Relations avec l'Inspection, les Chefs d'établissements, le Pouvoir Organisateur - Normes - Prestations obligatoires, facultatives - Frais de déplacements - Charge horaire par fonction et niveau - Équivalence des diplômes - Mise en disponibilité par défaut d'emploi - Réaffectation ou rappel à l'activité - Emplois statutaires ou non statutaires, incidences - …

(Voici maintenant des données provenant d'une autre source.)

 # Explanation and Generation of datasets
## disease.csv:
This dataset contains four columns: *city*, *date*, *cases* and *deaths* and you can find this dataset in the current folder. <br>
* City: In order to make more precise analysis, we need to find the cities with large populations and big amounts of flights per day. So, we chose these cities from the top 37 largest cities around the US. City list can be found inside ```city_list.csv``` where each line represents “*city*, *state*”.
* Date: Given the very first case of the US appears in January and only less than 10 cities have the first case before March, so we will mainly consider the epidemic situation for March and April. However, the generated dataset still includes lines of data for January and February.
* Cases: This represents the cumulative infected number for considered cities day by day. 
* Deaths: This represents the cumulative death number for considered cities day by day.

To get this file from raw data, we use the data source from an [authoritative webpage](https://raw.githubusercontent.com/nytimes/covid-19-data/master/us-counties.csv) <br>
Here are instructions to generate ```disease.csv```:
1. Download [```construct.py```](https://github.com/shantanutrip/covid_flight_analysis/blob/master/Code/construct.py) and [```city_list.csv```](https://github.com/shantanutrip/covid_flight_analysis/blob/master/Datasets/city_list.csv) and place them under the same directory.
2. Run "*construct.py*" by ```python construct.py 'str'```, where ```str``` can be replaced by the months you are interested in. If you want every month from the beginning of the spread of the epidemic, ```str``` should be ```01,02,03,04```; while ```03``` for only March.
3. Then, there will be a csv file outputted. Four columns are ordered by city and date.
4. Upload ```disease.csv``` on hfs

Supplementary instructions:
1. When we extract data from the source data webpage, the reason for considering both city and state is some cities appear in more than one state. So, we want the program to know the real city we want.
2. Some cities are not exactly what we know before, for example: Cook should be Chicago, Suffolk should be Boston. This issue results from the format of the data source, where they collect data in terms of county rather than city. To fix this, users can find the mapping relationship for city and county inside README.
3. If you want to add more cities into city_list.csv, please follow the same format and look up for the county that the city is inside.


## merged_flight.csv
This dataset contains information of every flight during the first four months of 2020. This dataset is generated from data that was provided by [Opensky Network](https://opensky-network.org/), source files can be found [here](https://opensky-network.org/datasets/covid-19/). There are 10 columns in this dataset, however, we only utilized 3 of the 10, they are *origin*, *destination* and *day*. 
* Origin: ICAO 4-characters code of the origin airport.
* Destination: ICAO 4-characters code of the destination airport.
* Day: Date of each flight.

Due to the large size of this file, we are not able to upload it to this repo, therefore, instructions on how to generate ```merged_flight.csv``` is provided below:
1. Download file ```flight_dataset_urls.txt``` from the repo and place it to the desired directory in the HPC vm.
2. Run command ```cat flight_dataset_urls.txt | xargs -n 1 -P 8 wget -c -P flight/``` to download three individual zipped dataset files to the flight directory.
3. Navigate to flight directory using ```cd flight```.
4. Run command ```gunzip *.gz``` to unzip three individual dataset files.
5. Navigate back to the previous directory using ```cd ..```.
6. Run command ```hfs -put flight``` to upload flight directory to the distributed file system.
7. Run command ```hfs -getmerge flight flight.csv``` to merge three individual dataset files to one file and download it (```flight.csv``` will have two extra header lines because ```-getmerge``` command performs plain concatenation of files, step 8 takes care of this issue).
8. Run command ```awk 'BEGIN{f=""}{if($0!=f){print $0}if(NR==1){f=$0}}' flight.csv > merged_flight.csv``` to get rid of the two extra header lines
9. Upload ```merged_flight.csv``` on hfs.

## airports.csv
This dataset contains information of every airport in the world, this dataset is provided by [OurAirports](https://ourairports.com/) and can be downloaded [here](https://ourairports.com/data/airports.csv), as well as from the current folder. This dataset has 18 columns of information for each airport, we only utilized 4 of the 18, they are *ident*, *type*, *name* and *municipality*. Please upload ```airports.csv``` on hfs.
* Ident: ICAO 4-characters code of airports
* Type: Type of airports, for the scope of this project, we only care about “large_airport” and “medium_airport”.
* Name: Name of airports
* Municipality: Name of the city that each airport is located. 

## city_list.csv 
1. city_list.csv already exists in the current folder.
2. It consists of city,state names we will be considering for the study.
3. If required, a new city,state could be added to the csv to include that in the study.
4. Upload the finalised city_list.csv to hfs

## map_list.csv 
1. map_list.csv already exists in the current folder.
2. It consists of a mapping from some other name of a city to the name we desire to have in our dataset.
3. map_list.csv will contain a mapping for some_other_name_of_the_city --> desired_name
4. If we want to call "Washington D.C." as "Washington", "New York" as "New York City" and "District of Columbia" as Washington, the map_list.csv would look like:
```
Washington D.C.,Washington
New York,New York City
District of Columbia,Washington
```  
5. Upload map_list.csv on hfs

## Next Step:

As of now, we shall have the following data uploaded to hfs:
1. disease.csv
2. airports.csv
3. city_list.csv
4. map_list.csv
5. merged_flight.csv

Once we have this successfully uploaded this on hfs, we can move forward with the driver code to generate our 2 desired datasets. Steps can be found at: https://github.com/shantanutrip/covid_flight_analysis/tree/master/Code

Il nous est impossible d’énumérer tous les services auxquels un affilié peut prétendre lorsqu’il fait appel à notre section

En guise de mise en bouche… saviez-vous que :

  • Un enseignant définitif en interruption de carrière complète une année scolaire a droit aux jours de congé de maladie (cumulatifs) pour cette année, même s'il n'a pas exercé sa fonction.

  • Un temporaire a droit à un pécule de vacances ("jeune travailleur") s'il entre en fonction dans les 4 mois de l'obtention de son diplôme et cela en plus de son salaire.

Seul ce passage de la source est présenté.